Как добавить доменного пользователя в локальную группу?

Или может есть способ реагировать на аутентификацию такого пользователя и каким-то скриптом добавлять его в группу

man pam_group

man pam_group

Это слишком неинформативно. 😎 Вот как надо:

Нужно ещё прочитать man group.conf, слегка почесать репу, потому что раньше этот модуль нужен был для логина по группе, а теперь его функционал изменился, и он только добавляет группы к пользователю и больше ничего.

Отредактировать файл /etc/security/group.conf добавив строку вида, отдавая себе отчёт, что «Al» - это «а» и «л», а не «а» и «один»:

*;*;%domain users;Al0000-2400;lpadmin

Потом убедится, что это не работает. 🤔

Прочитать man pam и изучить содержимое каталога /etc/pam.d/. Суметь понять, что PAM-файлы теперь инклюдяд друг друга и там наверное где-то не хватает строки:

auth optional pam_group.so

Добавить её в /etc/pam.d/common-auth.

Порадоваться, что вроде заработало, но недолго.

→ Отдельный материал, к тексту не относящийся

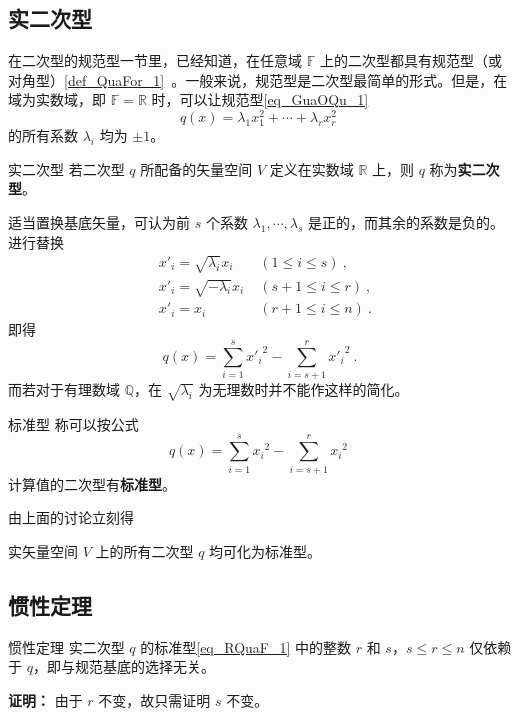 

\subsection{实二次型}
在二次型的规范型一节里，已经知道，在任意域 $\mathbb F$ 上的二次型都具有规范型（或对角型）\autoref{def_QuaFor_1}~。一般来说，规范型是二次型最简单的形式。但是，在域为实数域，即 $\mathbb F=\mathbb R$ 时，可以让规范型\autoref{eq_GuaOQu_1}~
\begin{equation}
q({x})=\lambda_1 x_1^2+\cdots+\lambda_r x_r^2~
\end{equation}
的所有系数 $\lambda_i$ 均为 $\pm 1$。
\begin{definition}{实二次型}
若二次型 $q$ 所配备的矢量空间 $V$ 定义在实数域 $\mathbb R$ 上，则 $q$ 称为\textbf{实二次型}。
\end{definition}
适当置换基底矢量，可认为前 $s$ 个系数 $\lambda_1,\cdots,\lambda_s$ 是正的，而其余的系数是负的。进行替换
\begin{equation}
\begin{aligned}
&x'_i=\sqrt{\lambda_i}x_i\;&(1\leq i\leq s)~,\\
&x'_i=\sqrt{-\lambda_i}x_i\;&(s+1\leq i\leq r)~,\\
&x'_i=x_i\; &(r+1\leq i\leq n)~.
\end{aligned}
\end{equation}
 即得
 \begin{equation}
 q({x})=\sum_{i=1}^{s}{x'_i}^2-\sum_{i=s+1}^{r} {x'_{i}}^{2}~.
 \end{equation}
 而若对于有理数域 $\mathbb Q$，在 $\sqrt{\lambda_i}$ 为无理数时并不能作这样的简化。
 
\begin{definition}{标准型}
称可以按公式
\begin{equation}\label{eq_RQuaF_1}
q( x)=\sum_{i=1}^{s}{x_i}^2-\sum_{i=s+1}^{r} {x_{i}}^{2}~
\end{equation}
计算值的二次型有\textbf{标准型}。
\end{definition}
由上面的讨论立刻得
\begin{theorem}{}\label{the_RQuaF_1}
实矢量空间 $V$ 上的所有二次型 $q$ 均可化为标准型。
\end{theorem}
\subsection{惯性定理}
\begin{theorem}{惯性定理}
实二次型 $q$ 的标准型\autoref{eq_RQuaF_1} 中的整数 $r$ 和 $s$，$s\leq r\leq n$ 仅依赖于 $q$，即与规范基底的选择无关。
\end{theorem}
\textbf{证明：} 由于 $r$ 不变，故只需证明 $s$ 不变。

Файл оказывается переписанным и строка удалённой. 😣

Прочитать man pam-auth-update, понять, как надо делать, чтобы строка не стиралась.

Добавить новый файл в каталог /usr/share/pam_configs со следующим содержимым:

Name: Please use /etc/security/group.conf
Default: yes
Priority: 900
Auth-Type: Primary
Auth: optional pam_group.so

Сгенерировать конфигурацию PAM правильно, с помощью утилиты pam-auth-update.

Порадоваться по настоящему, но недолго.

Пользователь получает группу «lpadmin», но стоит ему сделать sudo su как эта группа отваливается, а получившийся пользователь не получает всех групп рута, и в результате рут - это не рут. 😢 А зачем делать sudo? Так группы «lpadmin» недостаточно, чтобы настроить принтеры вопреки утверждению самой программы конфигурации принтеров (fly-admin-printer) и гайдам Астры. А под обычным пользователем программа не может подключиться к CUPS («доступ запрещён»). 😭

Спасибо, интересно.

Особенно про pam-auth-update - в редхате такого нет.

Насчет рута - можно ведь в /etc/security/group.conf добавить правило, чтобы рут тоже эту группу получал (если я правильно понял проблему).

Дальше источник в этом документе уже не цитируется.